2017-11-02 / Editorial Page

Consumers get answers from Ga. Department of Agriculture

Consumer Q’s is a weekly ques­tion and-answer column by Arty Schronce at the Georgia Department of Agriculture. Please share your thoughts, questions and suggestions with him by phone, mail or email.

Q: Do we raise any poinsettias commercially in Georgia?

A: We currently produce about half a million poinsettias annually in Georgia. Many of the poinsettias sold in Georgia come from other states.

Q: Do pecan halves stored in the freezer need to be thawed or brought to room temperature before using?

A: You can use them (or eat them) straight from the freezer.

Q: What are some evergreen trees and shrubs I can grow that can be used in making wreaths and decorating the windows in­side the church?

A: Georgia winter gardens may make Northern gardeners “ever­green with envy.” You have many choices. Here are a few: pines, Southern magnolia, red cedar, juni­pers, deodar cedar, Arizona cypress, arborvitae, rosemary, yew, box­woods, bay, English laurel, hollies, osmanthus, Leyland cypress, China fir and Norway spruce. Light or moderate judicious pruning of these in the winter will not harm them. However, be careful not to destroy the shape of the trees and shrubs, especially conifers. Variegated and gold-leaved varieties will add brightness for your decorating.

You can also decorate your wreaths and windows in the Della Robbia style with seed pods and fruits from your garden such as pine cones, seed pods of Southern magnolia, lotus seed pods, pomegranates, apples, crabapples, trifoliate orange, sumac, pyracantha, nandina and hawthorn. Muscadine vines make good wreaths. They are pruned in late winter or early spring and fashioned into wreaths at that time and saved until Christmas.

Q: Are pop-up timers in poultry reliable as an indication of safe internal temperatures?

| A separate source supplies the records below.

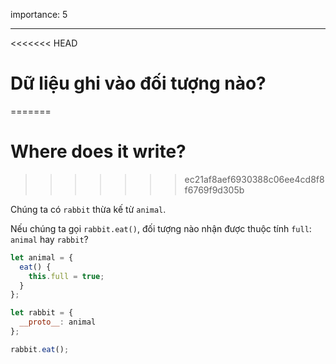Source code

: importance: 5

---

<<<<<<< HEAD
# Dữ liệu ghi vào đối tượng nào?
=======
# Where does it write?
>>>>>>> ec21af8aef6930388c06ee4cd8f8f6769f9d305b

Chúng ta có `rabbit` thừa kế từ `animal`.

Nếu chúng ta gọi `rabbit.eat()`, đối tượng nào nhận được thuộc tính `full`: `animal` hay `rabbit`? 

```js
let animal = {
  eat() {
    this.full = true;
  }
};

let rabbit = {
  __proto__: animal
};

rabbit.eat();
```
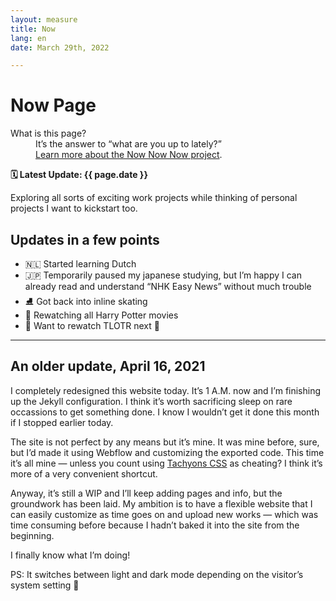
 ```yaml
---
layout: measure
title: Now
lang: en
date: March 29th, 2022

---
```

# Now Page

<dl class="w-100 fl lh-title ph4 pv3 br2 bg-faint mw7 mb4">
    <dt class="secondary f6 b mb1 o-80">What is this page?</dt>
    <dd class="secondary f6 ml0 o-70">It’s the answer to “what are you up to lately?” <a href="https://nownownow.com/about">
    <br>Learn more about the Now&nbsp;Now&nbsp;Now project</a>.</dd>
</dl>

**🗓 Latest Update: {{ page.date }}**

Exploring all sorts of exciting work projects while thinking of personal projects I want to kickstart too.

## Updates in a few points

* 🇳🇱 Started learning Dutch
* 🇯🇵 Temporarily paused my japanese studying, but I’m happy I can already read and understand “NHK Easy News” without much trouble
* ⛸️ Got back into inline skating
* 🧙 Rewatching all Harry Potter movies
* 💍 Want to rewatch TLOTR next 👀

***

## An older update, April 16, 2021

I completely redesigned this website today. It’s 1 A.M. now and I’m finishing up the Jekyll configuration. I think it’s worth sacrificing sleep on rare occassions to get something done. I know I wouldn’t get it done this month if I stopped earlier today.

The site is not perfect by any means but it’s mine. It was mine before, sure, but I’d made it using Webflow and customizing the exported code. This time it’s all mine — unless you count using [Tachyons CSS](https://annafilou.com/now/tachyons.io) as cheating? I think it’s more of a very convenient shortcut.

Anyway, it’s still a WIP and I’ll keep adding pages and info, but the groundwork has been laid. My ambition is to have a flexible website that I can easily customize as time goes on and upload new works — which was time consuming before because I hadn’t baked it into the site from the beginning.

I finally know what I’m doing!

PS: It switches between light and dark mode depending on the visitor’s system setting 🧡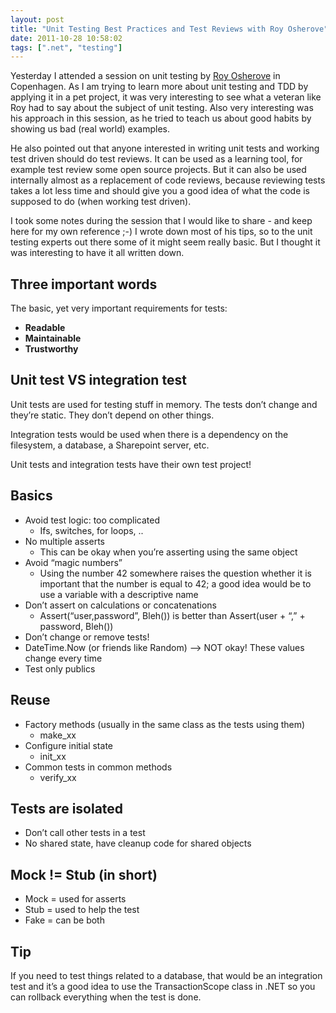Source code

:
 ```yaml
---
layout: post
title: "Unit Testing Best Practices and Test Reviews with Roy Osherove"
date: 2011-10-28 10:58:02
tags: [".net", "testing"]
---
```

Yesterday I attended a session on unit testing by [Roy Osherove](http://osherove.com/) in Copenhagen. As I am trying to learn more about unit testing and TDD by applying it in a pet project, it was very interesting to see what a veteran like Roy had to say about the subject of unit testing. Also very interesting was his approach in this session, as he tried to teach us about good habits by showing us bad (real world) examples.

He also pointed out that anyone interested in writing unit tests and working test driven should do test reviews. It can be used as a learning tool, for example test review some open source projects. But it can also be used internally almost as a replacement of code reviews, because reviewing tests takes a lot less time and should give you a good idea of what the code is supposed to do (when working test driven).

I took some notes during the session that I would like to share - and keep here for my own reference ;-) I wrote down most of his tips, so to the unit testing experts out there some of it might seem really basic. But I thought it was interesting to have it all written down.

## Three important words

The basic, yet very important requirements for tests:

*   **Readable**
*   **Maintainable**
*   **Trustworthy**

## Unit test VS integration test

Unit tests are used for testing stuff in memory. The tests don’t change and they’re static. They don’t depend on other things.

Integration tests would be used when there is a dependency on the filesystem, a database, a Sharepoint server, etc.

Unit tests and integration tests have their own test project!

## Basics

*   Avoid test logic: too complicated
    *   Ifs, switches, for loops, ..
*   No multiple asserts
    *   This can be okay when you’re asserting using the same object
*   Avoid “magic numbers”
    *   Using the number 42 somewhere raises the question whether it is important that the number is equal to 42; a good idea would be to use a variable with a descriptive name
*   Don’t assert on calculations or concatenations
    *   Assert(“user,password”, Bleh()) is better than Assert(user + “,” + password, Bleh())
*   Don’t change or remove tests!
*   DateTime.Now (or friends like Random) –> NOT okay! These values change every time
*   Test only publics

## Reuse

*   Factory methods (usually in the same class as the tests using them)
    *   make_xx
*   Configure initial state
    *   init_xx
*   Common tests in common methods
    *   verify_xx

## Tests are isolated

*   Don’t call other tests in a test
*   No shared state, have cleanup code for shared objects

## Mock != Stub (in short)

*   Mock = used for asserts
*   Stub = used to help the test
*   Fake = can be both

## Tip

If you need to test things related to a database, that would be an integration test and it’s a good idea to use the TransactionScope class in .NET so you can rollback everything when the test is done.
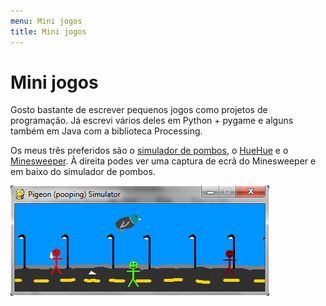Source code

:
 ```yaml
---
menu: Mini jogos
title: Mini jogos
---
```


# Mini jogos

Gosto bastante de escrever pequenos jogos como projetos de programação. Já escrevi vários deles em Python + pygame e alguns também em Java com a biblioteca Processing.

Os meus três preferidos são o [simulador de pombos][pigeon simulator], o [HueHue] e o [Minesweeper]. À direita podes ver uma captura de ecrã do Minesweeper e em baixo do simulador de pombos.

![pigeon simulator screenshot](simulator_screenshot.png)

[pigeon simulator]: ../../blog/pigeon-pooping-simulator
[HueHue]: ../../blog/huehue
[Minesweeper]: ../../blog/minesweeper-remake
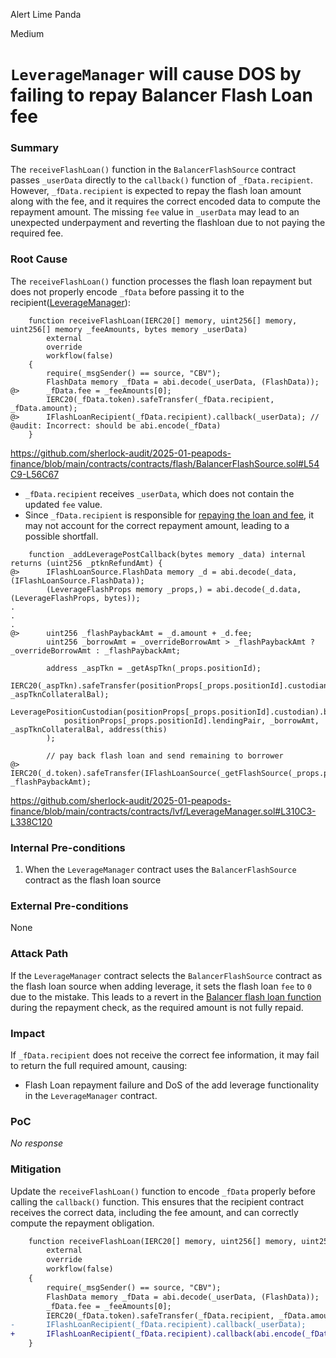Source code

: Alert Lime Panda

Medium

# `LeverageManager` will cause DOS by failing to repay Balancer Flash Loan fee

### Summary

The `receiveFlashLoan()` function in the `BalancerFlashSource` contract passes `_userData` directly to the `callback()` function of `_fData.recipient`. However, `_fData.recipient` is expected to repay the flash loan amount along with the fee, and it requires the correct encoded data to compute the repayment amount. The missing `fee` value in `_userData` may lead to an unexpected underpayment and reverting the flashloan due to not paying the required fee.

### Root Cause

The `receiveFlashLoan()` function processes the flash loan repayment but does not properly encode `_fData` before passing it to the recipient([LeverageManager](https://github.com/sherlock-audit/2025-01-peapods-finance/blob/main/contracts/contracts/lvf/LeverageManager.sol#L209)):

```solidity
    function receiveFlashLoan(IERC20[] memory, uint256[] memory, uint256[] memory _feeAmounts, bytes memory _userData)
        external
        override
        workflow(false)
    {
        require(_msgSender() == source, "CBV");
        FlashData memory _fData = abi.decode(_userData, (FlashData));
@>      _fData.fee = _feeAmounts[0];
        IERC20(_fData.token).safeTransfer(_fData.recipient, _fData.amount);
@>      IFlashLoanRecipient(_fData.recipient).callback(_userData); // @audit: Incorrect: should be abi.encode(_fData)
    }
```
https://github.com/sherlock-audit/2025-01-peapods-finance/blob/main/contracts/contracts/flash/BalancerFlashSource.sol#L54C9-L56C67

- `_fData.recipient` receives `_userData`, which does not contain the updated `fee` value.
- Since `_fData.recipient` is responsible for [repaying the loan and fee](https://github.com/sherlock-audit/2025-01-peapods-finance/blob/main/contracts/contracts/lvf/LeverageManager.sol#L218C38-L218C62), it may not account for the correct repayment amount, leading to a possible shortfall.

```solidity
    function _addLeveragePostCallback(bytes memory _data) internal returns (uint256 _ptknRefundAmt) {
@>      IFlashLoanSource.FlashData memory _d = abi.decode(_data, (IFlashLoanSource.FlashData));
        (LeverageFlashProps memory _props,) = abi.decode(_d.data, (LeverageFlashProps, bytes));
.
.
.
@>      uint256 _flashPaybackAmt = _d.amount + _d.fee;
        uint256 _borrowAmt = _overrideBorrowAmt > _flashPaybackAmt ? _overrideBorrowAmt : _flashPaybackAmt;

        address _aspTkn = _getAspTkn(_props.positionId);
        IERC20(_aspTkn).safeTransfer(positionProps[_props.positionId].custodian, _aspTknCollateralBal);
        LeveragePositionCustodian(positionProps[_props.positionId].custodian).borrowAsset(
            positionProps[_props.positionId].lendingPair, _borrowAmt, _aspTknCollateralBal, address(this)
        );

        // pay back flash loan and send remaining to borrower
@>      IERC20(_d.token).safeTransfer(IFlashLoanSource(_getFlashSource(_props.positionId)).source(), _flashPaybackAmt);
```
https://github.com/sherlock-audit/2025-01-peapods-finance/blob/main/contracts/contracts/lvf/LeverageManager.sol#L310C3-L338C120

### Internal Pre-conditions

1. When the `LeverageManager` contract uses the `BalancerFlashSource` contract as the flash loan source

### External Pre-conditions

None

### Attack Path

If the `LeverageManager` contract selects the `BalancerFlashSource` contract as the flash loan source when adding leverage, it sets the flash loan `fee` to `0` due to the mistake. This leads to a revert in the [Balancer flash loan function](https://github.com/balancer/balancer-v2-monorepo/blob/36d282374b457dddea828be7884ee0d185db06ba/pkg/vault/contracts/FlashLoans.sol#L78C13-L79C101) during the repayment check, as the required amount is not fully repaid.

### Impact

If `_fData.recipient` does not receive the correct fee information, it may fail to return the full required amount, causing:
- Flash Loan repayment failure and DoS of the add leverage functionality in the `LeverageManager` contract.

### PoC

_No response_

### Mitigation

Update the `receiveFlashLoan()` function to encode `_fData` properly before calling the `callback()` function. This ensures that the recipient contract receives the correct data, including the fee amount, and can correctly compute the repayment obligation.

```diff
    function receiveFlashLoan(IERC20[] memory, uint256[] memory, uint256[] memory _feeAmounts, bytes memory _userData)
        external
        override
        workflow(false)
    {
        require(_msgSender() == source, "CBV");
        FlashData memory _fData = abi.decode(_userData, (FlashData));
        _fData.fee = _feeAmounts[0];
        IERC20(_fData.token).safeTransfer(_fData.recipient, _fData.amount);
-       IFlashLoanRecipient(_fData.recipient).callback(_userData);
+       IFlashLoanRecipient(_fData.recipient).callback(abi.encode(_fData));
    }
```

A: The pop-up timer is an indica­tor device that pops up when a spe­cific temperature has been reached, not necessarily when the bird has been fully cooked. The pop-up timer helps provide an indication of when to actually start verifying the product’s internal temperature, instead of conducting temperature checks before they are necessary. Checking the internal temperature of the food with a conventional food thermometer is recommended. Poul­try should be heated to an internal temperature of 165 degrees F. for 15 seconds.

Q: What is a ‘Carolina Sap­phire’ tree? I saw it mentioned many times on Christmas tree growers’ lists.

A: ‘Carolina Sapphire’ is a variety of Arizona cypress. It is popular with Georgia Christmas tree grow­ers because it performs well in our soils and climate, and is popular with Christmas tree buyers because of its beauty, durability and versatil­ity. As its name suggests, its needles are silvery blue. It has a nice fra­grance.

Georgia Christmas tree farms grow numerous species and variet­ies of trees. Eighty-three farms from 56 Georgia counties are represented in the current list in the Farmers and Consumers Market Bulletin. Among their offerings are white pine, Virginia pine, Leyland cypress including ‘Naylor’s Blue,’ ‘Murray’ and ‘Silver Dust’ varieties, Arizona cypress including ‘Carolina Sap­phire’ and ‘Blue Ice’ varieties, red cedar, Scotch pine, Norway spruce and Fraser fir.

Georgia Christmas tree growers do an excellent job producing beau­tiful Christmas trees and the happy memories that come with them. Besides the cut-your-own option, some growers have trees already cut or trees you can plant in your yard after the holiday.

If you are not a Market Bulletin subscriber, you can view the list of Christmas tree farms by visiting the website of the Georgia Department of Agriculture at www.agr.georgia.gov. Click on “Market Bulletin” and then click “Articles of Inter­est.” You may also wish to visit the website of the Georgia Christmas Tree Growers Association at www.gacta.com to learn more about the many growers in Georgia.

Q: What are winter squash? Do they grow in the winter?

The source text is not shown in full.